# Directions:
The first line of the listing opens the range and the line with "para trasladar un" closes it; repeat those lines and all between them word for word, leaving out the pictures.
Records for processing below:
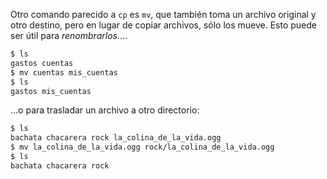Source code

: Otro comando parecido a `cp` es `mv`, que también toma un archivo original y otro destino, pero en lugar de copiar archivos, sólo los mueve. Esto puede ser útil para _renombrarlos_....

```bash
$ ls 
gastos cuentas
$ mv cuentas mis_cuentas
$ ls
gastos mis_cuentas
```

...o para trasladar un archivo a otro directorio:

```bash
$ ls  
bachata chacarera rock la_colina_de_la_vida.ogg
$ mv la_colina_de_la_vida.ogg rock/la_colina_de_la_vida.ogg
$ ls 
bachata chacarera rock 
```

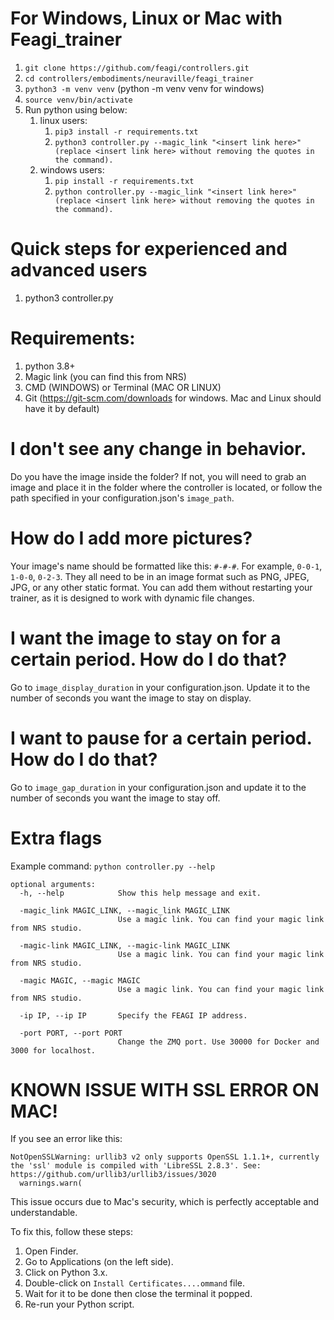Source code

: # For Windows, Linux or Mac with Feagi_trainer
1) `git clone https://github.com/feagi/controllers.git`
2) `cd controllers/embodiments/neuraville/feagi_trainer`
3) `python3 -m venv venv` (python -m venv venv for windows) 
4) `source venv/bin/activate`
5) Run python using below:
   1. linux users:
      1. `pip3 install -r requirements.txt`
      2. `python3 controller.py --magic_link "<insert link here>" (replace <insert link here> without removing the quotes in the command).`
   2. windows users:
      1. `pip install -r requirements.txt`
      2. `python controller.py --magic_link "<insert link here>" (replace <insert link here> without removing the quotes in the command).`

# Quick steps for experienced and advanced users
1) python3 controller.py

# Requirements:
1) python 3.8+
2) Magic link (you can find this from NRS)
3) CMD (WINDOWS) or Terminal (MAC OR LINUX)
4) Git (https://git-scm.com/downloads for windows. Mac and Linux should have it by default)

# I don't see any change in behavior.
Do you have the image inside the folder? If not, you will need to grab an image and place it in the folder where the controller is located, or follow the path specified in your configuration.json's `image_path`.

# How do I add more pictures?
Your image's name should be formatted like this: `#-#-#`. For example, `0-0-1`, `1-0-0`, `0-2-3`. They all need to be in an image format such as PNG, JPEG, JPG, or any other static format. You can add them without restarting your trainer, as it is designed to work with dynamic file changes.

# I want the image to stay on for a certain period. How do I do that?
Go to `image_display_duration` in your configuration.json. Update it to the number of seconds you want the image to stay on display.

# I want to pause for a certain period. How do I do that?
Go to `image_gap_duration` in your configuration.json and update it to the number of seconds you want the image to stay off.

# Extra flags
Example command: `python controller.py --help`
```commandline
optional arguments:
  -h, --help            Show this help message and exit.
  
  -magic_link MAGIC_LINK, --magic_link MAGIC_LINK
                        Use a magic link. You can find your magic link from NRS studio.
                        
  -magic-link MAGIC_LINK, --magic-link MAGIC_LINK
                        Use a magic link. You can find your magic link from NRS studio.
                        
  -magic MAGIC, --magic MAGIC
                        Use a magic link. You can find your magic link from NRS studio.
                        
  -ip IP, --ip IP       Specify the FEAGI IP address.
  
  -port PORT, --port PORT
                        Change the ZMQ port. Use 30000 for Docker and 3000 for localhost.

```

# KNOWN ISSUE WITH SSL ERROR ON MAC!

If you see an error like this:
```commandline
NotOpenSSLWarning: urllib3 v2 only supports OpenSSL 1.1.1+, currently the 'ssl' module is compiled with 'LibreSSL 2.8.3'. See: https://github.com/urllib3/urllib3/issues/3020
  warnings.warn(
```

This issue occurs due to Mac's security, which is perfectly acceptable and understandable.

To fix this, follow these steps:

1. Open Finder.
2. Go to Applications (on the left side).
3. Click on Python 3.x.
4. Double-click on `Install Certificates....ommand` file.
5. Wait for it to be done then close the terminal it popped.
6. Re-run your Python script.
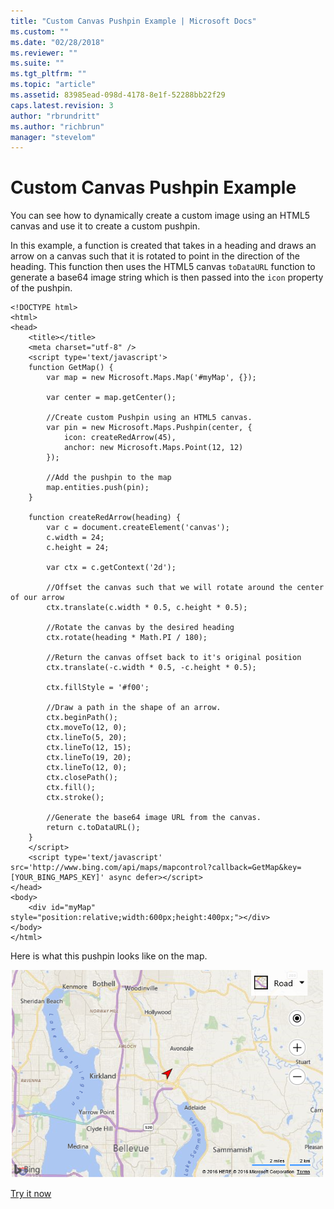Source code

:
 ```yaml
---
title: "Custom Canvas Pushpin Example | Microsoft Docs"
ms.custom: ""
ms.date: "02/28/2018"
ms.reviewer: ""
ms.suite: ""
ms.tgt_pltfrm: ""
ms.topic: "article"
ms.assetid: 83985ead-098d-4178-8e1f-52288bb22f29
caps.latest.revision: 3
author: "rbrundritt"
ms.author: "richbrun"
manager: "stevelom"
---
```

# Custom Canvas Pushpin Example
You can see how to dynamically create a custom image using an HTML5 canvas and use it to create a custom pushpin.

In this example, a function is created that takes in a heading and draws an arrow on a canvas such that it is rotated to point in the direction of the heading. This function then uses the HTML5 canvas `toDataURL` function to generate a base64 image string which is then passed into the `icon` property of the pushpin.

```
<!DOCTYPE html>
<html>
<head>
    <title></title>
    <meta charset="utf-8" />
	<script type='text/javascript'>
    function GetMap() {
        var map = new Microsoft.Maps.Map('#myMap', {});

        var center = map.getCenter();

        //Create custom Pushpin using an HTML5 canvas.
        var pin = new Microsoft.Maps.Pushpin(center, {
            icon: createRedArrow(45),
            anchor: new Microsoft.Maps.Point(12, 12)
        });

        //Add the pushpin to the map
        map.entities.push(pin);
    }

    function createRedArrow(heading) {
        var c = document.createElement('canvas');
        c.width = 24;
        c.height = 24;

        var ctx = c.getContext('2d');
    
        //Offset the canvas such that we will rotate around the center of our arrow
        ctx.translate(c.width * 0.5, c.height * 0.5);

        //Rotate the canvas by the desired heading
        ctx.rotate(heading * Math.PI / 180);

        //Return the canvas offset back to it's original position
        ctx.translate(-c.width * 0.5, -c.height * 0.5);
    
        ctx.fillStyle = '#f00';

        //Draw a path in the shape of an arrow.
        ctx.beginPath();
        ctx.moveTo(12, 0);
        ctx.lineTo(5, 20);
        ctx.lineTo(12, 15);
        ctx.lineTo(19, 20);
        ctx.lineTo(12, 0);
        ctx.closePath();
        ctx.fill();
        ctx.stroke();

        //Generate the base64 image URL from the canvas.
        return c.toDataURL();
    }
    </script>
    <script type='text/javascript' src='http://www.bing.com/api/maps/mapcontrol?callback=GetMap&key=[YOUR_BING_MAPS_KEY]' async defer></script>
</head>
<body>
    <div id="myMap" style="position:relative;width:600px;height:400px;"></div>
</body>
</html>
```

Here is what this pushpin looks like on the map.
 
![BMV8_ArrowPushpinExample](../v8-web-control/media/bmv8-arrowpushpinexample.png)

[Try it now](http://www.bing.com/api/maps/sdk/mapcontrol/isdk#createPushpinFromCanvas+JS)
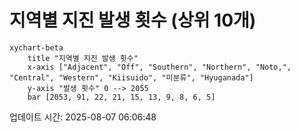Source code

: # 지역별 지진 발생 횟수 (상위 10개)

```mermaid
xychart-beta
    title "지역별 지진 발생 횟수"
    x-axis ["Adjacent", "Off", "Southern", "Northern", "Noto,", "Central", "Western", "Kiisuido", "미분류", "Hyuganada"]
    y-axis "발생 횟수" 0 --> 2055
    bar [2053, 91, 22, 21, 15, 13, 9, 8, 6, 5]
```

업데이트 시간: 2025-08-07 06:06:48
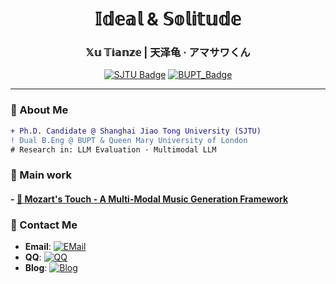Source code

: <!-- 页头视觉区 -->
<div align="center">
  <h1> 𝕀𝕕𝕖𝕒𝕝 & 𝕊𝕠𝕝𝕚𝕥𝕦𝕕𝕖 </h1>
  <h3> 𝕏𝕦 𝕋𝕚𝕒𝕟𝕫𝕖 | 天泽龟 · アマサワくん </h3>
  
  [![SJTU Badge](https://img.shields.io/badge/Shanghai_Jiao_Tong_Univ.%20-Ph.D._Candidate-00599C?logo=university)](https://www.cs.sjtu.edu.cn/)
  [![BUPT_Badge](https://img.shields.io/badge/Beijing_Univ.%20of_Posts_&_Telecom-B.Eng-0077B6?logo=university)](https://www.bupt.edu.cn/)
</div>

---

### 🧪 About Me
```diff
+ Ph.D. Candidate @ Shanghai Jiao Tong University (SJTU)
! Dual B.Eng @ BUPT & Queen Mary University of London
# Research in: LLM Evaluation · Multimodal LLM
```

### 🌌 Main work

#### - [🎼 Mozart's Touch - A Multi-Modal Music Generation Framework](https://github.com/WangTooNaive/MozartsTouch)
####


### 📡 Contact Me

- **Email**:  [![EMail](https://img.shields.io/badge/📧_xtz.orz@gmail.com-006cb7?logo=gmail)](mailto:xtz.orz@gmail.com) 
- **QQ**: [![QQ](https://img.shields.io/badge/🐧_1492762029-12b7f4?logo=tencentqq)](tencent://message/?uin=1492762029) 
- **Blog**: [![Blog](https://img.shields.io/badge/🌐_tzturtle.moe-4d4d4d?logo=rss)](https://tzturtle.moe) 
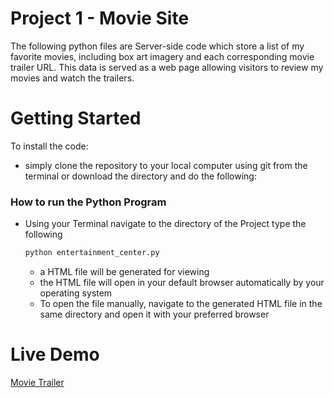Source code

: # Project 1 - Movie Site
 The following python files are Server-side code which store a list of my favorite movies, including box art imagery and each corresponding movie trailer URL. This data is served as a web page allowing visitors to review my movies and watch the trailers.
# Getting Started
  To install the code:
  - simply clone the repository to your local computer using git from the terminal or download the directory and do the following:
  ### How to run the Python Program
  - Using your Terminal navigate to the directory of the Project
   type the following
    ```python
    python entertainment_center.py
    ```
    - a HTML file will be generated for viewing
    - the HTML file will open in your default browser automatically by your operating system
    - To open the file manually, navigate to the generated HTML file in the same directory and open it with your preferred browser
# Live Demo
[Movie Trailer](https://kscott.co/project2)

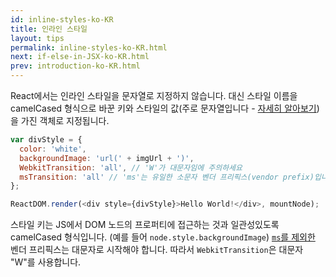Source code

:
 ```yaml
---
id: inline-styles-ko-KR
title: 인라인 스타일
layout: tips
permalink: inline-styles-ko-KR.html
next: if-else-in-JSX-ko-KR.html
prev: introduction-ko-KR.html
---
```


React에서는 인라인 스타일을 문자열로 지정하지 않습니다. 대신 스타일 이름을 camelCased 형식으로 바꾼 키와 스타일의 값(주로 문자열입니다 - [자세히 알아보기](/react/tips/style-props-value-px-ko-KR.html))을 가진 객체로 지정됩니다.

```js
var divStyle = {
  color: 'white',
  backgroundImage: 'url(' + imgUrl + ')',
  WebkitTransition: 'all', // 'W'가 대문자임에 주의하세요
  msTransition: 'all' // 'ms'는 유일한 소문자 벤더 프리픽스(vendor prefix)입니다
};

ReactDOM.render(<div style={divStyle}>Hello World!</div>, mountNode);
```

스타일 키는 JS에서 DOM 노드의 프로퍼티에 접근하는 것과 일관성있도록 camelCased 형식입니다. (예를 들어 `node.style.backgroundImage`) [`ms`를 제외한](http://www.andismith.com/blog/2012/02/modernizr-prefixed/) 벤더 프리픽스는 대문자로 시작해야 합니다. 따라서 `WebkitTransition`은 대문자 "W"를 사용합니다.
End of Records for processing.
# Solved exercise:
Source code

: Otro comando parecido a `cp` es `mv`, que también toma un archivo original y otro destino, pero en lugar de copiar archivos, sólo los mueve. Esto puede ser útil para _renombrarlos_....

```bash
$ ls 
gastos cuentas
$ mv cuentas mis_cuentas
$ ls
gastos mis_cuentas
```

...o para trasladar un archivo a otro directorio:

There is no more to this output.